Content starts
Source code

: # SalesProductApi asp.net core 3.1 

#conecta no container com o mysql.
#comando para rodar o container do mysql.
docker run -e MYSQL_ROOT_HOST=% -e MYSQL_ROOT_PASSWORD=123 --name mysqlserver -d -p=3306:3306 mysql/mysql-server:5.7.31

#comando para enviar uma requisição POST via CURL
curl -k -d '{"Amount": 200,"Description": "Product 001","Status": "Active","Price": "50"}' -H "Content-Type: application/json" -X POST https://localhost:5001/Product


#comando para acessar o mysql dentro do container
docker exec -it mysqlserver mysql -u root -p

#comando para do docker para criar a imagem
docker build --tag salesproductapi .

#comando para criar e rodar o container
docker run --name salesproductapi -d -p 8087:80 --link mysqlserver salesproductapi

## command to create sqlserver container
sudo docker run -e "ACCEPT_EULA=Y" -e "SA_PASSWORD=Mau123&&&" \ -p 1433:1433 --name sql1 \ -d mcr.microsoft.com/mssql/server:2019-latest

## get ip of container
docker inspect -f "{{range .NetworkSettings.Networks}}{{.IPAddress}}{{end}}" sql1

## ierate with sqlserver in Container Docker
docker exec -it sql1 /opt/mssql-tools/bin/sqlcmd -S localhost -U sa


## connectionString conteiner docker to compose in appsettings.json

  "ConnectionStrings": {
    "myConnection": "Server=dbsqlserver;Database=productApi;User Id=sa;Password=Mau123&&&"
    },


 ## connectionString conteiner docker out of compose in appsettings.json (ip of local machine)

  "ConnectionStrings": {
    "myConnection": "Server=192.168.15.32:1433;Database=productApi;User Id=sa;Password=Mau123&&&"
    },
Content ends
→ **Problem description**: Locate and copy each line in the data above that includes the word "User".

→ **Output for this exercise**:
    "myConnection": "Server=dbsqlserver;Database=productApi;User Id=sa;Password=Mau123&&&"
    "myConnection": "Server=192.168.15.32:1433;Database=productApi;User Id=sa;Password=Mau123&&&"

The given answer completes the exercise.